第五章【決戦篇】

第15話『内閣総理大臣緊急記者会見』

 東京、首相官邸──


 真紅のカーテンが引かれた舞台に、机が置かれ、マイクがセットされる。

 内閣総理大臣緊急記者会見の時間が迫っていた。

 マスコミ各社、記者らは岸本きしもと内閣総理大臣の登場を今か今かと待ち構えていた。

 

 内閣官房長官、副長官が舞台袖に着席する。

 そして岸本が登壇し、国旗に一礼。ざわめく記者らを進行官が制し、開会を告げる。


「ただいまより、内閣総理大臣による緊急記者会見を始めます。冒頭、総理より発言がございます。質疑応答はその後となりますのでよろしくお願いします──それでは総理、よろしくお願いいたします」


 岸本が頷き、口を開く──


「……国民の皆様がご存知のように、我々は安全保障上の重大な危機に直面しています。かつて異世界方舟を滅ぼした神デューゴスにカグツチが憑依し、中国人民解放軍を掌握。日本国と方舟に武力攻撃を行っています──」


 記者らが岸本の一挙手一投足に固唾を呑み、聞き逃すまいとパソコンに原稿を打ち込む。

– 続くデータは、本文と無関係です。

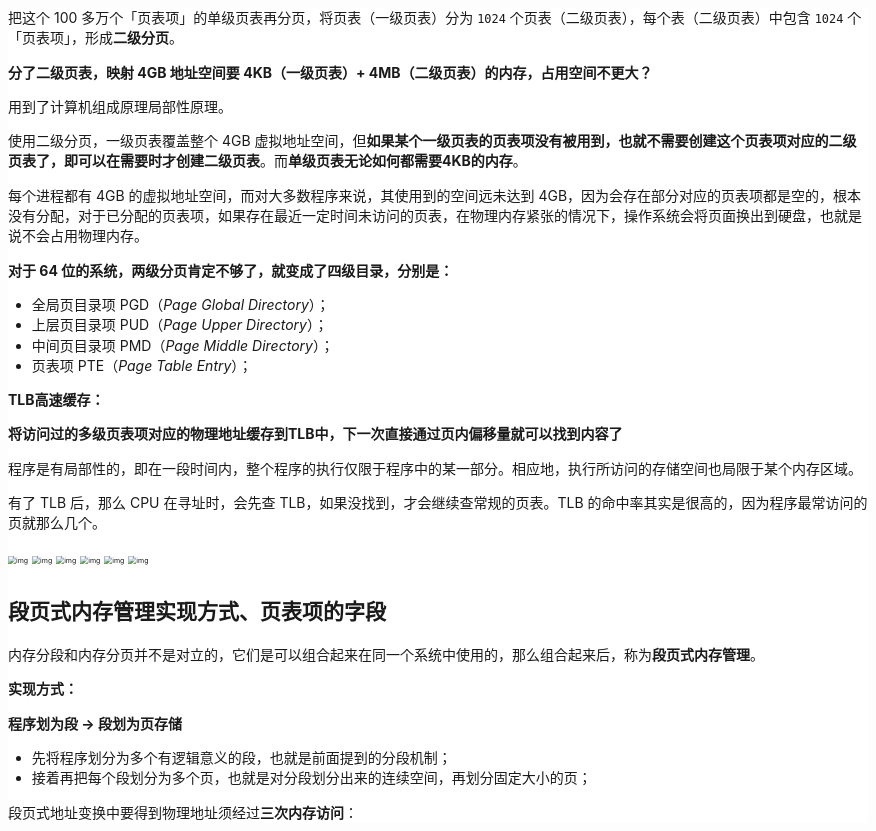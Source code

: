 把这个 100 多万个「页表项」的单级页表再分页，将页表（一级页表）分为 `1024` 个页表（二级页表），每个表（二级页表）中包含 `1024` 个「页表项」，形成**二级分页**。

**分了二级页表，映射 4GB 地址空间要 4KB（一级页表）+ 4MB（二级页表）的内存，占用空间不更大？**

用到了计算机组成原理局部性原理。

使用二级分页，一级页表覆盖整个 4GB 虚拟地址空间，但**如果某个一级页表的页表项没有被用到，也就不需要创建这个页表项对应的二级页表了，即可以在需要时才创建二级页表**。而**单级页表无论如何都需要4KB的内存**。

每个进程都有 4GB 的虚拟地址空间，而对大多数程序来说，其使用到的空间远未达到 4GB，因为会存在部分对应的页表项都是空的，根本没有分配，对于已分配的页表项，如果存在最近一定时间未访问的页表，在物理内存紧张的情况下，操作系统会将页面换出到硬盘，也就是说不会占用物理内存。

**对于 64 位的系统，两级分页肯定不够了，就变成了四级目录，分别是：**

- 全局页目录项 PGD（*Page Global Directory*）；
- 上层页目录项 PUD（*Page Upper Directory*）；
- 中间页目录项 PMD（*Page Middle Directory*）；
- 页表项 PTE（*Page Table Entry*）；



**TLB高速缓存：**

**将访问过的多级页表项对应的物理地址缓存到TLB中，下一次直接通过页内偏移量就可以找到内容了**

程序是有局部性的，即在一段时间内，整个程序的执行仅限于程序中的某一部分。相应地，执行所访问的存储空间也局限于某个内存区域。

有了 TLB 后，那么 CPU 在寻址时，会先查 TLB，如果没找到，才会继续查常规的页表。TLB 的命中率其实是很高的，因为程序最常访问的页就那么几个。



<img src="https://img-blog.csdnimg.cn/08a8e315fedc4a858060db5cb4a654af.png" alt="img" style="zoom: 50%;" />

<img src="https://img-blog.csdnimg.cn/388a29f45fe947e5a49240e4eff13538.png" alt="img" style="zoom: 50%;" />

<img src="https://img-blog.csdnimg.cn/7884f4d8db4949f7a5bb4bbd0f452609.png" alt="img" style="zoom:50%;" />

<img src="https://img-blog.csdnimg.cn/19296e249b2240c29f9c52be70f611d5.png" alt="img" style="zoom:50%;" />

<img src="https://img-blog.csdnimg.cn/98e1b77d34784e18a9d7cc0a57706507.png" alt="img" style="zoom:50%;" />

<img src="https://img-blog.csdnimg.cn/a3cdf27646b24614a64cfc5d7ccffa35.png" alt="img" style="zoom:50%;" />







## 段页式内存管理实现方式、页表项的字段

内存分段和内存分页并不是对立的，它们是可以组合起来在同一个系统中使用的，那么组合起来后，称为**段页式内存管理**。

**实现方式：**

**程序划为段 -> 段划为页存储**

- 先将程序划分为多个有逻辑意义的段，也就是前面提到的分段机制；
- 接着再把每个段划分为多个页，也就是对分段划分出来的连续空间，再划分固定大小的页；

段页式地址变换中要得到物理地址须经过**三次内存访问**：
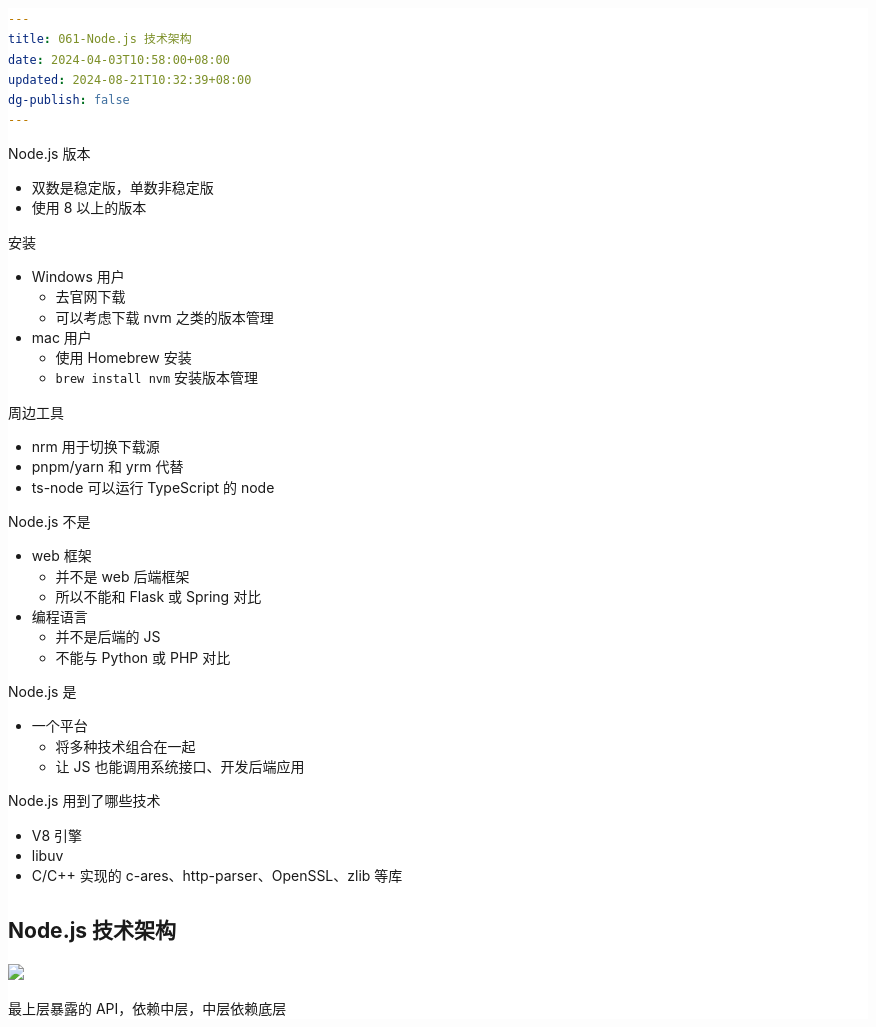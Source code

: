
 ```yaml
---
title: 061-Node.js 技术架构
date: 2024-04-03T10:58:00+08:00
updated: 2024-08-21T10:32:39+08:00
dg-publish: false
---
```


Node.js 版本

- 双数是稳定版，单数非稳定版
- 使用 8 以上的版本

安装

- Windows 用户
	- 去官网下载
	- 可以考虑下载 nvm 之类的版本管理
- mac 用户
	- 使用 Homebrew 安装
	- `brew install nvm` 安装版本管理

周边工具

- nrm 用于切换下载源
- pnpm/yarn 和 yrm 代替
- ts-node 可以运行 TypeScript 的 node

Node.js 不是

- web 框架
	- 并不是 web 后端框架
	- 所以不能和 Flask 或 Spring 对比
- 编程语言
	- 并不是后端的 JS
	- 不能与 Python 或 PHP 对比

Node.js 是

- 一个平台
	- 将多种技术组合在一起
	- 让 JS 也能调用系统接口、开发后端应用

Node.js 用到了哪些技术

- V8 引擎
- libuv
- C/C++ 实现的 c-ares、http-parser、OpenSSL、zlib 等库

## Node.js 技术架构

![](https://cdn.wallleap.cn/img/pic/illustration/202404031125748.png)

最上层暴露的 API，依赖中层，中层依赖底层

「──しかしながら、私はこの場で国民の皆様に申し上げたい! 方舟と自衛隊が団結し、共同作戦を開始しています。そして内閣官房参与、西村美咲にしむらみさき氏が、まさに戦場の歌姫として、精霊魔法の効力を高めるべく命懸けで歌っています」


 首相の熱弁に呑まれはじめる記者たち。

 岸本は続ける──


「我が国はこれまで、幾度となく滅亡の危機に直面してきました。数え切れない犠牲者を出した、二度に渡る世界大戦。テロリズム。阪神淡路大震災、東京湾巨大生物上陸災害をはじめとするあまたの危機。しかし、そのたびに我が国は立ち向かい、試練を乗り越えてきたのです! 危機に立ち向かう国民の絆、向上心、一歩一歩築かれた科学の進歩、戦争までもを糧にして、今の私たちがあります。私たちはこれまで、多くの悲しみや苦しみを経てきました。しかし、それでも変わらずに心の中にあるものが私たちを振るい立たせ、困難に立ち向かう力を与えてきました。それは──『勇気』です!」


 岸本は会見場を見渡す。

 多くの者が握り拳を作っていた。

 涙を流す者もいた。


「……国民の皆様、この危機に立ち向かう有志を見守り、共に支えようではありませんか。方舟軍と自衛隊の幸運を祈ります──」


     *    *


 朝日を背に海原を進撃する日方連合艦隊。

 護衛艦やまとを前衛に、こんごう、あきづきが続き、陣形中心の護衛艦いずもとスマーケンを取り囲む。


 護衛艦やまと後甲板にて、SH60Jヘリコプターのブレードが高速回転する。離陸寸前だ。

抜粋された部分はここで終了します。